Everything in the data below is left aside except the lines from the one containing "- Escogencia del" through the one containing "- Capacidad de"; repeat those exactly.

---------- DATA SUPPLIED ----------

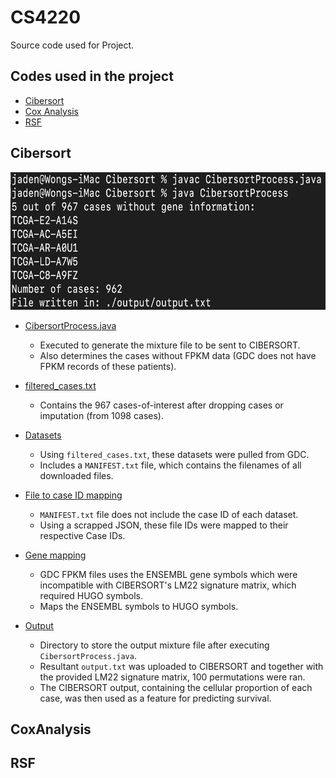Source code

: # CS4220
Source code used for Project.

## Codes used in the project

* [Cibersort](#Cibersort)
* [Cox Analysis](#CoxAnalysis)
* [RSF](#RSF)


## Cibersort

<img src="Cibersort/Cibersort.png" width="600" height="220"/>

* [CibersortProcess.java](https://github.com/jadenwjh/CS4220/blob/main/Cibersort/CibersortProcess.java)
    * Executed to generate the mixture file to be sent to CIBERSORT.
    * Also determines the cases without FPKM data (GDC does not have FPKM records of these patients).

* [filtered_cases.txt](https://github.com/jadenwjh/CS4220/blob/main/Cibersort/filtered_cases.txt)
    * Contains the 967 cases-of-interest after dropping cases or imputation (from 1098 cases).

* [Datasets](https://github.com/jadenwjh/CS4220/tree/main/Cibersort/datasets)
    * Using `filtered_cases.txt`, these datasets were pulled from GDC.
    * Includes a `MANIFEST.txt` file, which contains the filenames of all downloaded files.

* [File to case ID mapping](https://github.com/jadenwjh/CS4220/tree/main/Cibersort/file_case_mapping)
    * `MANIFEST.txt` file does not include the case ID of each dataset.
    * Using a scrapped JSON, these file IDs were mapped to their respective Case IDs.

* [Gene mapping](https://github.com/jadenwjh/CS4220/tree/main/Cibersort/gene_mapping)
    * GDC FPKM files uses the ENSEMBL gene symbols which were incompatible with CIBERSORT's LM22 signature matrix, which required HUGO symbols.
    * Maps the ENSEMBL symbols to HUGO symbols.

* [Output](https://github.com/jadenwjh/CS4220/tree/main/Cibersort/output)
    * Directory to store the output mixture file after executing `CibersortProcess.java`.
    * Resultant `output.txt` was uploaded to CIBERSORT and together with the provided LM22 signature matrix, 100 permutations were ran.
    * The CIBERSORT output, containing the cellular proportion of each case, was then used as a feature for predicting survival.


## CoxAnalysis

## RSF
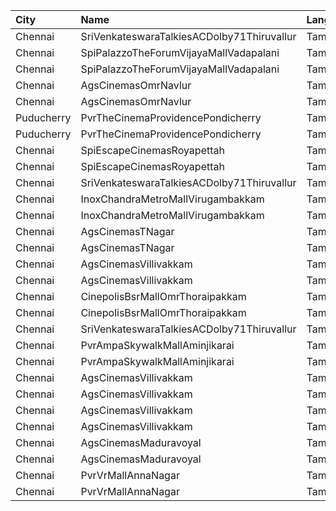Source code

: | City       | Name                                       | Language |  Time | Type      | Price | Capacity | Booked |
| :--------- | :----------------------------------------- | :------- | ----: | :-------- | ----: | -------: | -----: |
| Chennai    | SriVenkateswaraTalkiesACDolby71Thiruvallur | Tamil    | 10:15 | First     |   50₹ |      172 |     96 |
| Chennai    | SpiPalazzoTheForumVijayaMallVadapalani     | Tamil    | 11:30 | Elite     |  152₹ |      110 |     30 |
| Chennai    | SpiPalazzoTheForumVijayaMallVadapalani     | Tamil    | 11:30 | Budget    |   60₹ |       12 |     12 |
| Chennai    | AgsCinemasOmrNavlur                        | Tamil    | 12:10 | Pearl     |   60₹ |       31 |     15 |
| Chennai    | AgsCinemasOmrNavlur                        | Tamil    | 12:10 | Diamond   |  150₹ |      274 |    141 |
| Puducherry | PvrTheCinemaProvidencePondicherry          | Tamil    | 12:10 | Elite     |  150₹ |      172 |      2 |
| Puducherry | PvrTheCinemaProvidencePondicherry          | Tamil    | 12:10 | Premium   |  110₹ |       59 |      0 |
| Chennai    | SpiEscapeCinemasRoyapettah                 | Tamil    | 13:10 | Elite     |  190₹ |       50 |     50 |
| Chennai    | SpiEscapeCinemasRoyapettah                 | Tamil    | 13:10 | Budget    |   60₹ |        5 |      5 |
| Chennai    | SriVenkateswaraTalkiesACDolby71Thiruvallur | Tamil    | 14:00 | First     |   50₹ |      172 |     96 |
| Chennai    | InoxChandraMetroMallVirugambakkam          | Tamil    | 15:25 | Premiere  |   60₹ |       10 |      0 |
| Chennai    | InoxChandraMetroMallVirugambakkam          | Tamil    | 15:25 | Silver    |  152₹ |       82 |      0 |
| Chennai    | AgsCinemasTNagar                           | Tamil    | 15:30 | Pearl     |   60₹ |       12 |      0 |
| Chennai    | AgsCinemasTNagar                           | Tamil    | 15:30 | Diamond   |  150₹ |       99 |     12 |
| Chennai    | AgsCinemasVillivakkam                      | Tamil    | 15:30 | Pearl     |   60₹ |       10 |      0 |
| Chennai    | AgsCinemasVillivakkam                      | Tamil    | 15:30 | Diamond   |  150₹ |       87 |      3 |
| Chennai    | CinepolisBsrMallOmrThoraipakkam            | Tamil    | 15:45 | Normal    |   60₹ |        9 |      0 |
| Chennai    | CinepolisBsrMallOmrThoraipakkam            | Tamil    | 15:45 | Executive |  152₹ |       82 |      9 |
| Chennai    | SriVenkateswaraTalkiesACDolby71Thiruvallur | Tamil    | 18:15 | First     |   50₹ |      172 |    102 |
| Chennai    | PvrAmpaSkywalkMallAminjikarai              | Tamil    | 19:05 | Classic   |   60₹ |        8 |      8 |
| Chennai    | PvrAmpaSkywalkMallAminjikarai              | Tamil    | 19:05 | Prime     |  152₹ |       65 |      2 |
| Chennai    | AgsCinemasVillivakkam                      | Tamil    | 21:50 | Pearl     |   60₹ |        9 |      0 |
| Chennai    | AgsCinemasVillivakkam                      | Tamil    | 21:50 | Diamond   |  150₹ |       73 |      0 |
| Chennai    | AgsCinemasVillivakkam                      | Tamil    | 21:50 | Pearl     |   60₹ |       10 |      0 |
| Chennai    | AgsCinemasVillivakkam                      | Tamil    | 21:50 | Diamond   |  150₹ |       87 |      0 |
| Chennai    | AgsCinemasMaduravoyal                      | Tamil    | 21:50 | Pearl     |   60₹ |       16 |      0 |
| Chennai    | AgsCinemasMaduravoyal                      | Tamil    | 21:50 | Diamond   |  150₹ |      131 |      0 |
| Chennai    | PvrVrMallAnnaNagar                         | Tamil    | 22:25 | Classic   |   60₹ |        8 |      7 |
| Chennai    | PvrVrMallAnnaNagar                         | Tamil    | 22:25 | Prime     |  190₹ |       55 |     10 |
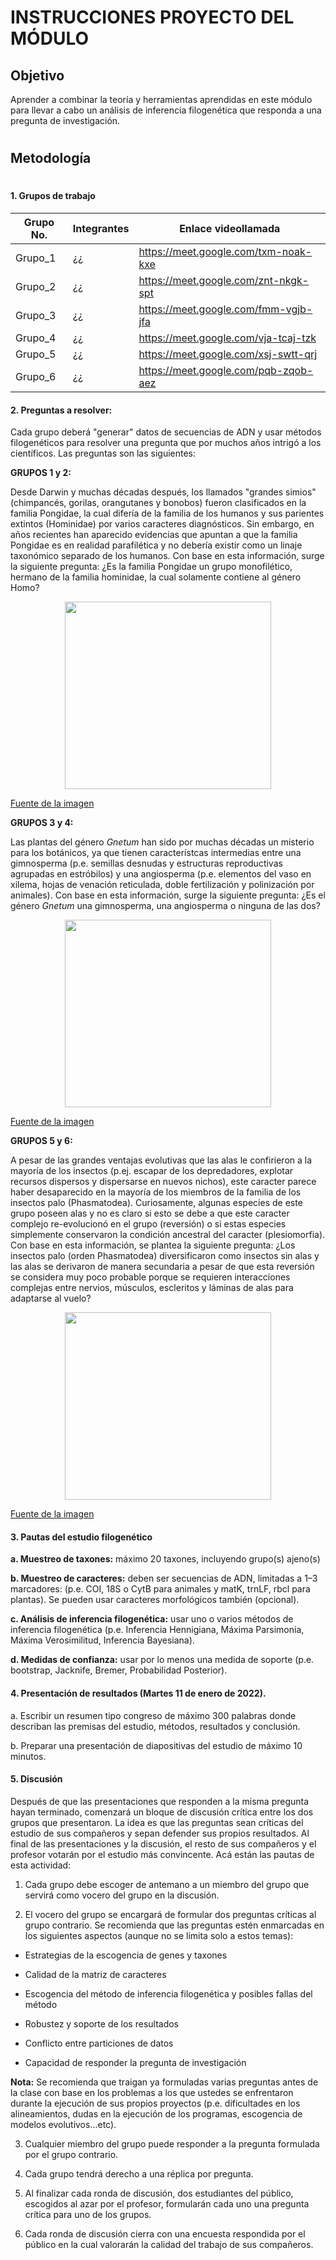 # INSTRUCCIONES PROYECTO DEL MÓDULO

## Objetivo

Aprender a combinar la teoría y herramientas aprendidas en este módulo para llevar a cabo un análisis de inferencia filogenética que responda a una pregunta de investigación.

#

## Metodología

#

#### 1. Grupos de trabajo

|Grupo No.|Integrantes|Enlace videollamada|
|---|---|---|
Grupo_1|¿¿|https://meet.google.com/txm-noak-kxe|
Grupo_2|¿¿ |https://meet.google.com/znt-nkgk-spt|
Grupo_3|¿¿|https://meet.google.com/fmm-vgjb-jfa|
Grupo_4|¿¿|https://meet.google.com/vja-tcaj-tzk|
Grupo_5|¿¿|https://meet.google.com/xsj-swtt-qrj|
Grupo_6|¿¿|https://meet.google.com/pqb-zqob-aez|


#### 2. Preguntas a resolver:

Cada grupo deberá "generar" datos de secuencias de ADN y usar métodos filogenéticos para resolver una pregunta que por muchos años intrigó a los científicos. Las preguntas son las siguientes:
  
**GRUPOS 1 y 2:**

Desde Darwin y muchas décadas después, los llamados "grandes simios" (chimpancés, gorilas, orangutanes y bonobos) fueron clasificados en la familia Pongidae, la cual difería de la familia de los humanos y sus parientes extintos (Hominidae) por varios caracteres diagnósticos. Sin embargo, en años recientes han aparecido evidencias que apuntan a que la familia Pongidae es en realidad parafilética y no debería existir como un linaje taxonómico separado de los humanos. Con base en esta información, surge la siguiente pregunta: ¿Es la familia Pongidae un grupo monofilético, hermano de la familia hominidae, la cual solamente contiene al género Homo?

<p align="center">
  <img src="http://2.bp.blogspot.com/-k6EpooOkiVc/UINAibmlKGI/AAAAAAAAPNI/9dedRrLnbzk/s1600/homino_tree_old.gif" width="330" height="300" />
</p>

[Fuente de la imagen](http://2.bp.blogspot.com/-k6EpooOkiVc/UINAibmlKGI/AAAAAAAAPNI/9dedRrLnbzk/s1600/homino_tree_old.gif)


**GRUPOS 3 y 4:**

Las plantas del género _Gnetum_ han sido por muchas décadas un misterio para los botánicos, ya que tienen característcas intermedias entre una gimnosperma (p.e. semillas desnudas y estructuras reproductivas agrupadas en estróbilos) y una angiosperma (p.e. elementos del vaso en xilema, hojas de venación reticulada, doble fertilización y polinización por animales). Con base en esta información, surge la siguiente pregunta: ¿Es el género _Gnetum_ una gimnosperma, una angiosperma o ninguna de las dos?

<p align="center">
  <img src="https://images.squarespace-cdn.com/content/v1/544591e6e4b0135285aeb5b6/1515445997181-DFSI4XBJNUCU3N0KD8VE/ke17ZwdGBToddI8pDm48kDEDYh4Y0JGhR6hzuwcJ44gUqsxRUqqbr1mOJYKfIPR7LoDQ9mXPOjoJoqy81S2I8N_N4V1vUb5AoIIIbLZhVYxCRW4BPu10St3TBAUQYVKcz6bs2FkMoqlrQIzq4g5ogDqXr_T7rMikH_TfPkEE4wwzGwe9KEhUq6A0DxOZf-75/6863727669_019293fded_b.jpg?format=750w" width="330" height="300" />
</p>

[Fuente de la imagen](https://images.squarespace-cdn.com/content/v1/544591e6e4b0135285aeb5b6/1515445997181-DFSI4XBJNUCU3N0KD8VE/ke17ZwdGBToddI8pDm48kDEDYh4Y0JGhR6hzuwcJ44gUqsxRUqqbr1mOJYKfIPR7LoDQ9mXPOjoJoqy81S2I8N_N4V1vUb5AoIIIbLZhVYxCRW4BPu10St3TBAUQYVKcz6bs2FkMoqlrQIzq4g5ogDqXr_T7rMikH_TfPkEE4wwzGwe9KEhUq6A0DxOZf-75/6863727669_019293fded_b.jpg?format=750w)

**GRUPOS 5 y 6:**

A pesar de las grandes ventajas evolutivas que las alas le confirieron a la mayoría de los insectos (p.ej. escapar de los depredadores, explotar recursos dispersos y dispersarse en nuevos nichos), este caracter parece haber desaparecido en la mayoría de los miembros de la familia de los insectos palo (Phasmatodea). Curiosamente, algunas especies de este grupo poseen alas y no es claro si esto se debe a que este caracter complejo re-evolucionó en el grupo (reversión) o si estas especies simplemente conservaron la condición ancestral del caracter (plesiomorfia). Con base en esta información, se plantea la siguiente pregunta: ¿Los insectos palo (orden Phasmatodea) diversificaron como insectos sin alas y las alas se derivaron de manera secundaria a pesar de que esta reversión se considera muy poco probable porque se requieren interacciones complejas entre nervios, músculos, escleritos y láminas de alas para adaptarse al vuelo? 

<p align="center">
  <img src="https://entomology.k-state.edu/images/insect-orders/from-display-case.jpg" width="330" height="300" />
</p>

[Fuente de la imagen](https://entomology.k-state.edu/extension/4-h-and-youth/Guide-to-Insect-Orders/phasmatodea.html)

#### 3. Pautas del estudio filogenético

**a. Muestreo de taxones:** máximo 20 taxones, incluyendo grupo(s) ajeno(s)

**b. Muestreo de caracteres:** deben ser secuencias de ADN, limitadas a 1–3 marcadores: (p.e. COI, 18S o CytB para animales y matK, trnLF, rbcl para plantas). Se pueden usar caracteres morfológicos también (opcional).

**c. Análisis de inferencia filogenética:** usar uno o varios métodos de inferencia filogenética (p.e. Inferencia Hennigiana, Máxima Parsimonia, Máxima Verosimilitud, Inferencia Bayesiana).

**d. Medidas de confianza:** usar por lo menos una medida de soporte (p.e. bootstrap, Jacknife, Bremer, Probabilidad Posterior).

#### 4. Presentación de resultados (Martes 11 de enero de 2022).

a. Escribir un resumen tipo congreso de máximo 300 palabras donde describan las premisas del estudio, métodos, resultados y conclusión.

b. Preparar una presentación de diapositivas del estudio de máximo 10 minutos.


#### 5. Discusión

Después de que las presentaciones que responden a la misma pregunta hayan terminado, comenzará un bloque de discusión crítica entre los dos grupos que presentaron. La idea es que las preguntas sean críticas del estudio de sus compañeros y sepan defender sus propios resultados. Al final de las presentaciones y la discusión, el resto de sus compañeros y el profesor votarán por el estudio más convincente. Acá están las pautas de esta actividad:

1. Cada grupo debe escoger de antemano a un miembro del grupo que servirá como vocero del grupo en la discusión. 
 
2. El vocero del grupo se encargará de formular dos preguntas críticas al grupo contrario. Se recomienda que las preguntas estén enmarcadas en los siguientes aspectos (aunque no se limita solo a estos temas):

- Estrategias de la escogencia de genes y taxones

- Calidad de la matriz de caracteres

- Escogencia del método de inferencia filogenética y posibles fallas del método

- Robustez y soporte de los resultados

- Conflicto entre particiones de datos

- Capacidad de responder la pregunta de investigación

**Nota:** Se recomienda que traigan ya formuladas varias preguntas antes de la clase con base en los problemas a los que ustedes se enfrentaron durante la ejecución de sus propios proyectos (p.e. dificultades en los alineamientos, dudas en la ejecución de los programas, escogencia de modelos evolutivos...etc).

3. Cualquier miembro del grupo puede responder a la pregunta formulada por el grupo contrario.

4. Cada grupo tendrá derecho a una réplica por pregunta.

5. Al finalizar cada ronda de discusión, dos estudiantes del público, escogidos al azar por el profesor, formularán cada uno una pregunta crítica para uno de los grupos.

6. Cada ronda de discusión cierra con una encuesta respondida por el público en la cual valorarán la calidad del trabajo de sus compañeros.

----------

ANSWER TO THIS PROBLEM =
- Escogencia del método de inferencia filogenética y posibles fallas del método

- Robustez y soporte de los resultados

- Conflicto entre particiones de datos

- Capacidad de responder la pregunta de investigación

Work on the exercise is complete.